Docs:
Create a node pool with GPUs available:
gcloud container node-pools create gpu-pool \
--cluster=[CLUSTER-NAME] \
--accelerator=type=[GPU-TYPE],count=[NUMBER] \
--num-nodes=[NUM-NODES]
For example, --accelerator=type=nvidia-tesla-p4,count=1
will make a node pool with one Tesla P4 GPU available per node.
Install necessary nvidia drivers:
kubectl apply -f https://raw.githubusercontent.com/GoogleCloudPlatform/container-engine-accelerators/master/nvidia-driver-installer/cos/daemonset-preloaded.yaml
Now that the node pool is created, you can run a TaskRun and tell the Kubernetes scheduler to make sure it runs on a node with GPUs available.

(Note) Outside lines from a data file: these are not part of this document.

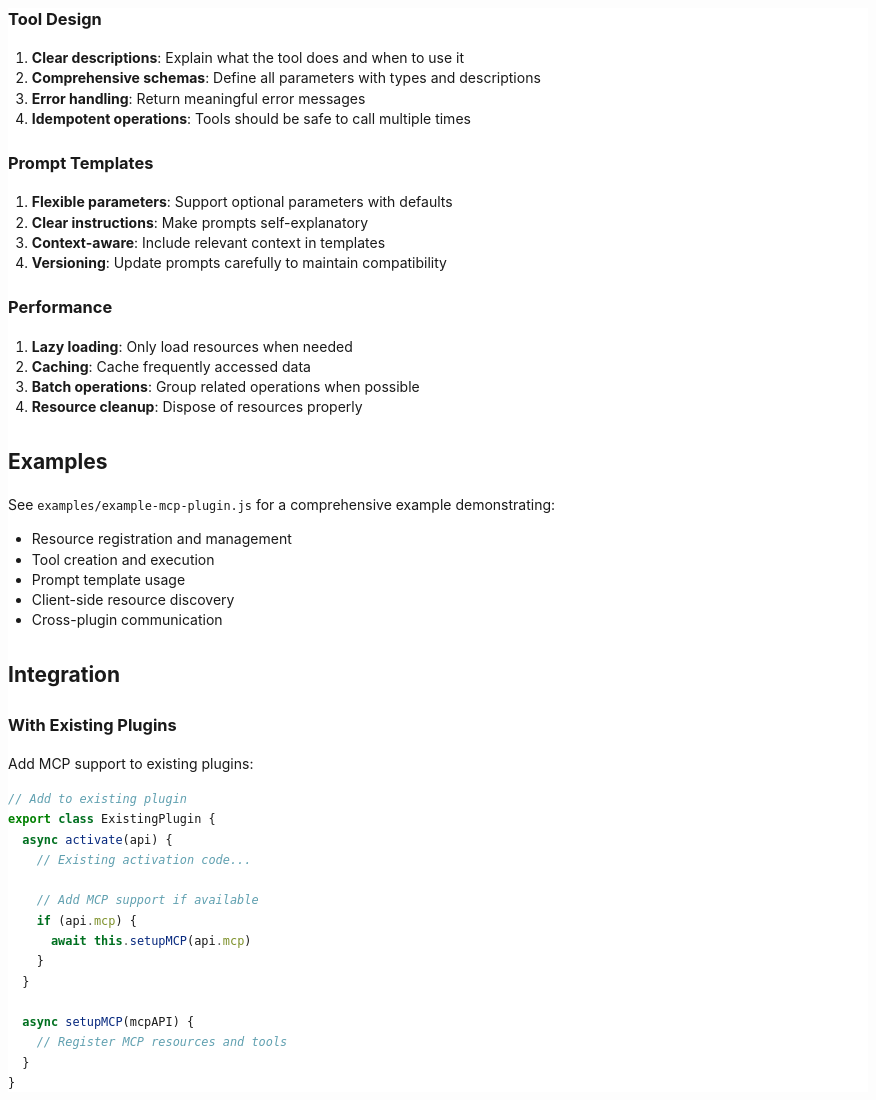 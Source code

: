 ### Tool Design

1. **Clear descriptions**: Explain what the tool does and when to use it
2. **Comprehensive schemas**: Define all parameters with types and descriptions
3. **Error handling**: Return meaningful error messages
4. **Idempotent operations**: Tools should be safe to call multiple times

### Prompt Templates

1. **Flexible parameters**: Support optional parameters with defaults
2. **Clear instructions**: Make prompts self-explanatory
3. **Context-aware**: Include relevant context in templates
4. **Versioning**: Update prompts carefully to maintain compatibility

### Performance

1. **Lazy loading**: Only load resources when needed
2. **Caching**: Cache frequently accessed data
3. **Batch operations**: Group related operations when possible
4. **Resource cleanup**: Dispose of resources properly

## Examples

See `examples/example-mcp-plugin.js` for a comprehensive example demonstrating:

- Resource registration and management
- Tool creation and execution
- Prompt template usage
- Client-side resource discovery
- Cross-plugin communication

## Integration

### With Existing Plugins

Add MCP support to existing plugins:

```javascript
// Add to existing plugin
export class ExistingPlugin {
  async activate(api) {
    // Existing activation code...
    
    // Add MCP support if available
    if (api.mcp) {
      await this.setupMCP(api.mcp)
    }
  }
  
  async setupMCP(mcpAPI) {
    // Register MCP resources and tools
  }
}
```
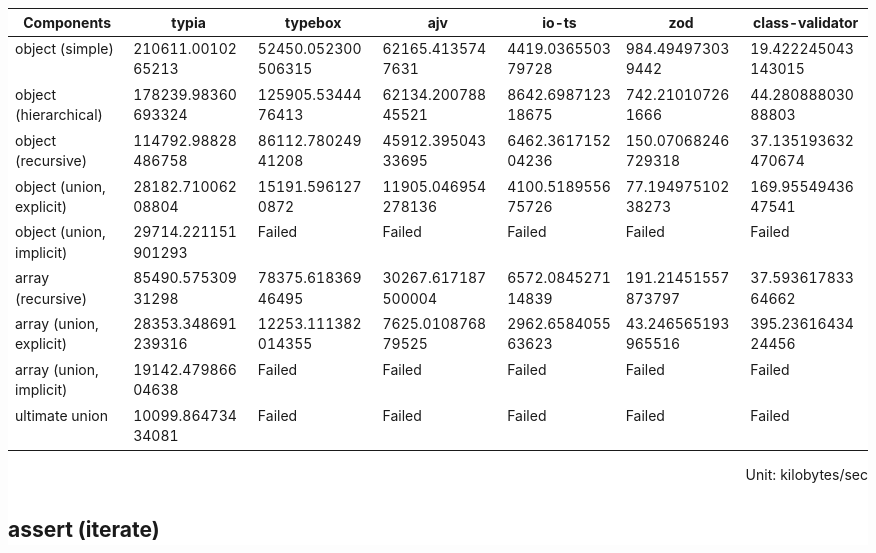  Components | typia | typebox | ajv | io-ts | zod | class-validator 
------------|-------|---------|-----|-------|-----|-----------------
object (simple) | 210611.0010265213 | 52450.052300506315 | 62165.4135747631 | 4419.036550379728 | 984.494973039442 | 19.422245043143015
object (hierarchical) | 178239.98360693324 | 125905.5344476413 | 62134.20078845521 | 8642.698712318675 | 742.210107261666 | 44.28088803088803
object (recursive) | 114792.98828486758 | 86112.78024941208 | 45912.39504333695 | 6462.361715204236 | 150.07068246729318 | 37.135193632470674
object (union, explicit) | 28182.71006208804 | 15191.5961270872 | 11905.046954278136 | 4100.518955675726 | 77.19497510238273 | 169.9554943647541
object (union, implicit) | 29714.221151901293 | Failed | Failed | Failed | Failed | Failed
array (recursive) | 85490.57530931298 | 78375.61836946495 | 30267.617187500004 | 6572.084527114839 | 191.21451557873797 | 37.59361783364662
array (union, explicit) | 28353.348691239316 | 12253.111382014355 | 7625.010876879525 | 2962.658405563623 | 43.246565193965516 | 395.2361643424456
array (union, implicit) | 19142.47986604638 | Failed | Failed | Failed | Failed | Failed
ultimate union | 10099.86473434081 | Failed | Failed | Failed | Failed | Failed

<p style="text-align: right"> Unit: kilobytes/sec </p>



## assert (iterate)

This Task simply prints information about available GPUs:
apiVersion: tekton.dev/v1alpha1
kind: Task
metadata:
name: gpu
spec:
steps:
- image: nvidia/cuda:10.0-runtime-ubuntu18.04
script: nvidia-smi
resources:
limits:
nvidia.com/gpu: 1
Run this Task using tkn
:
$ tkn task start -f gpu.yaml
Taskrun started: gpu-cb6ws
Waiting for logs to be available...
[unnamed-0] + nvidia-smi
[unnamed-0] Tue Jan 7 16:11:57 2020
[unnamed-0] +-----------------------------------------------------------------------------+
[unnamed-0] | NVIDIA-SMI 418.67 Driver Version: 418.67 CUDA Version: 10.1 |
[unnamed-0] |-------------------------------+----------------------+----------------------+
[unnamed-0] | GPU Name Persistence-M| Bus-Id Disp.A | Volatile Uncorr. ECC |
[unnamed-0] | Fan Temp Perf Pwr:Usage/Cap| Memory-Usage | GPU-Util Compute M. |
[unnamed-0] |===============================+======================+======================|
[unnamed-0] | 0 Tesla P4 Off | 00000000:00:04.0 Off | 0 |
[unnamed-0] | N/A 32C P8 7W / 75W | 0MiB / 7611MiB | 0% Default |
[unnamed-0] +-------------------------------+----------------------+----------------------+
[unnamed-0]
[unnamed-0] +-----------------------------------------------------------------------------+
[unnamed-0] | Processes: GPU Memory |
[unnamed-0] | GPU PID Type Process name Usage |
[unnamed-0] |=============================================================================|
[unnamed-0] | No running processes found |
[unnamed-0] +-----------------------------------------------------------------------------+
This demonstrates that GPUs are attached and available to the TaskRun execution environment. Instead of running the nvidia/cuda
image, you could run your own image that takes advantage of available GPUs to train an ML model.